*** Extracted entries Section Begins ***

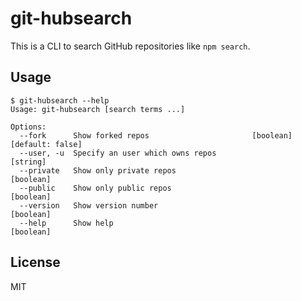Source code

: # git-hubsearch

This is a CLI to search GitHub repositories like `npm search`.

## Usage

```
$ git-hubsearch --help
Usage: git-hubsearch [search terms ...]

Options:
  --fork      Show forked repos                       [boolean] [default: false]
  --user, -u  Specify an user which owns repos                          [string]
  --private   Show only private repos                                  [boolean]
  --public    Show only public repos                                   [boolean]
  --version   Show version number                                      [boolean]
  --help      Show help                                                [boolean]
```

## License

MIT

*** Extracted entries Section Ends ***

• _Required work_:
In the records above, locate the lines holding the word "only". Copy each of them.

• _Result_:
  --private   Show only private repos                                  [boolean]
  --public    Show only public repos                                   [boolean]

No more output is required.